Alternate names: Golina [Pol, Yid, Rus], Gohlen [Ger, 1940-45], Golin, Gollin, Gohlen am Warthe. Russian: Голина. גולינה- Hebrew. 52°15' N, 18°06' E, 35 miles N of Kalisz, 7 miles WSW of Konin. 1900 Jewish population: 679. Yizkor: Pinkas ha-kehilot; entsiklopediya shel ha-yishuvim le-min hivasdam ve-ad le-aher shoat milhemet ha-olam ha-sheniya: Poland vol. 1: The communities of Lodz and its region (Jerusalem, 1976). A town in Konin County, Greater Poland Voivodeship, Poland, with 4,366 inhabitants (2004), 24 km W from Konin, Wielkopolskie Voivodeship. Jewish history. During WWII, the entire Jewish population of Golina was forced to dig their own graves. They were then executed on the spot. 1808 Jewish population: 227 Jews involved in trades and crafts. In 1823 the Jewish kahal formed. Jewish population in 1921: 695. After the outbreak of WWII, Jews were subjected to repression - forced to work for the Third Reich with their property confiscated. On July 17-18, 1940 the Jews were deported to Goliny Zagórów and Grodźca Rzgów, some to the ghettos in Izbica, Józefowie, and Krasnymstawie several months later. Others were shot in the Kazimierza Biskupiego forest. The cemetery was destroyed during WWII and after liberation. In 1948, workers at the Bacutil company dug sewage pits where graves existed, No gravestones remain although several are in the District Museum in Konin. [May 2009]

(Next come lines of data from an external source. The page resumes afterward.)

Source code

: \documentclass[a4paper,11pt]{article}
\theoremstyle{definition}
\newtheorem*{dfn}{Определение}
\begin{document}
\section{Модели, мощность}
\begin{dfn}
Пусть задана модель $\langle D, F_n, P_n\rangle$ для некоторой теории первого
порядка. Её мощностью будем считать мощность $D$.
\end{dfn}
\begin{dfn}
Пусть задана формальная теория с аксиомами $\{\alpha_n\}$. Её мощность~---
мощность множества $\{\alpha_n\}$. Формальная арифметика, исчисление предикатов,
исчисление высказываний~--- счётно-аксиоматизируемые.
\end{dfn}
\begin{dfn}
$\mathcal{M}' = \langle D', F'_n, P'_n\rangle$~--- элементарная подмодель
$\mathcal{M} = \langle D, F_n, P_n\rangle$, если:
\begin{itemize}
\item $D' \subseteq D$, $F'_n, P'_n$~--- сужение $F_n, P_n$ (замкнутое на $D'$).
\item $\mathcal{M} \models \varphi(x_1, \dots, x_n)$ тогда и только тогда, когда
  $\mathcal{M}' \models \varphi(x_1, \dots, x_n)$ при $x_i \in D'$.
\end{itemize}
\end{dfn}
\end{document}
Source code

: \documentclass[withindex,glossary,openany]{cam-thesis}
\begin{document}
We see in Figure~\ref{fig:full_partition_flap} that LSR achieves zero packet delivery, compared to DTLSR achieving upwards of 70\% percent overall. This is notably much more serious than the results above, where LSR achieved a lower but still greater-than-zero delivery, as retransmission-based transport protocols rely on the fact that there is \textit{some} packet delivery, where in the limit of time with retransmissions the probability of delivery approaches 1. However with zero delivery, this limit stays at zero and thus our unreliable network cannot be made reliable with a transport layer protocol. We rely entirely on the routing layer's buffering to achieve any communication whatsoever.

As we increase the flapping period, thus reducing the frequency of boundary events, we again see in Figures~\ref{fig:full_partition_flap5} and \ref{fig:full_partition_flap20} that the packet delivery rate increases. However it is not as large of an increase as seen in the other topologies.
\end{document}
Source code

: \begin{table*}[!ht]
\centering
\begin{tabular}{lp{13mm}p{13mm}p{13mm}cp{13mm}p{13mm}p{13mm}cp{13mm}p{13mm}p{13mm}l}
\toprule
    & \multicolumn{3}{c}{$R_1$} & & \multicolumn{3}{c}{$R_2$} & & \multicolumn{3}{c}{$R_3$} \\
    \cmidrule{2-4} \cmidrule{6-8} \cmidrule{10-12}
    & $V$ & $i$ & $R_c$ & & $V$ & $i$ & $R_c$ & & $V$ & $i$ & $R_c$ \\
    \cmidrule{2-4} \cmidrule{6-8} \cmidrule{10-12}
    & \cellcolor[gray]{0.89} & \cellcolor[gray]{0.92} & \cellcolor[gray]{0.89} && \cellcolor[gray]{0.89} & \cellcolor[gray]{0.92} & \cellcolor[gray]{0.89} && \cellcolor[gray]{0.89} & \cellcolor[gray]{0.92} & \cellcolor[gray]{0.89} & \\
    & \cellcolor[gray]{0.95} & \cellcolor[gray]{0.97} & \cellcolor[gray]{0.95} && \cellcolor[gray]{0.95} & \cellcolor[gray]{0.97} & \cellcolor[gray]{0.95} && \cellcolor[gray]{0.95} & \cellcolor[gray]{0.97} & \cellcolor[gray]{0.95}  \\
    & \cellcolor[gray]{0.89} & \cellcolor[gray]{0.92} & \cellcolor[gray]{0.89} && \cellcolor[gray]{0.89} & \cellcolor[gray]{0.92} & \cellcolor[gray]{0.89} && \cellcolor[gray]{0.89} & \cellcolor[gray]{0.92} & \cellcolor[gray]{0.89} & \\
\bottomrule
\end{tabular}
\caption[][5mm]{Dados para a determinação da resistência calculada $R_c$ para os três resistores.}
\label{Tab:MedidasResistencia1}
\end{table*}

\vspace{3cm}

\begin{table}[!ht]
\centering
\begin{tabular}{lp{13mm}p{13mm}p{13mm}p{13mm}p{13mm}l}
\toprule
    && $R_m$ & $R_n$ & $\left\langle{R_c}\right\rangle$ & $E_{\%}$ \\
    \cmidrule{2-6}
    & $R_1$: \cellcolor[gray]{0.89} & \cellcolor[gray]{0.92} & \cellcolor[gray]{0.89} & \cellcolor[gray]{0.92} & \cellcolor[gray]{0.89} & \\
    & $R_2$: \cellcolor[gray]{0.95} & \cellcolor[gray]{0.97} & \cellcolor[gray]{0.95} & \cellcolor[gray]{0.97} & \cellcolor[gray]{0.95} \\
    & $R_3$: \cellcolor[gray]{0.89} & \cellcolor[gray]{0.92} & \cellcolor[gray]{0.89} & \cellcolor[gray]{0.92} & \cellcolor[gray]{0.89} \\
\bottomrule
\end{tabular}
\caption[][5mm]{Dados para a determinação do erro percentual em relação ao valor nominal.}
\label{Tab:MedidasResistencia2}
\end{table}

MASS GRAVE: Jews were shot in the woods near Kazimierza Biskupiego. [May 2009]
CEMETERY: The Jewish cemetery was destroyed during WWII. The devastation continued even after liberation. In the archives of the Jewish Historical Institute are documents concerning the destruction of the cemetery in 1948, when workers at the company Bacutil (sewage), extracted the bones. Today, in the cemetery are no tombstones. Several matzevot are in the District Museum in Konin. photos. [May 2009]
US Commission No. POCE000704
Located in woj Konin at 52º1518º06, 13 km from Konin. Cemetery location: 52, 1 Maja Street, by the southern side of the road to Konin in the premises of the recycling factory. Present town population is 5,000 to 25,000 with no Jews.
The earliest known Jewish community was the second half of the 14th century. 1938 Jewish population was 1500 persons, 50%. In 1861 there was 656 Jews among 1332 inhabitants. The town of Kazimierz, 5 km away, also used this Orthodox and Progressive/Reform cemetery. Date of last known Jewish burial was 1939. The isolated urban flat land has no sign or marker. Reached by turning directly off a public road, access is open with permission. A continuous fence with a locked gate surrounds the cemetery. Approximate size of cemetery before World War II was 0.43 ha. Present size is 0.20 ha. There are no gravestones in cemetery. 2 pieces of the granite and sandstone tombstones removed from the cemetery are in a museum and a private collection. Municipality owns property now used for industrial or commercial use. Properties adjacent are agricultural and residential. Rarely, private visitors and local residents visit. It was vandalized during World War II. Part of the western side of the cemetery wall was used for walling around the factory. Within the limits of the cemetery are no structures. There is serious threat to the cemetery from uncontrolled access [contradicts locked as stated above-] and nearby existing development. The factory has built in center of the cemetery, now covered with concrete. The western part is overgrown with forest and quite well preserved. There is high industrial pollution. Storage and disorder are in the preserved western part. Pollution is a moderate threat. There is a slight threat from weather erosion and vegetation.
Tucja Pawlicka-Nowak, 62-510 Konin, ul. 11 Listopada 15/76. Tel # 43 43 56 completed survey August 26, 1992 after a visit the same day. Literature and interviews were used. Irena Sznycer, Golina, 9, Mickiewicsa Street., Tel #62 590 was interviewed. She gave one saved matseva for the Museum in Konin.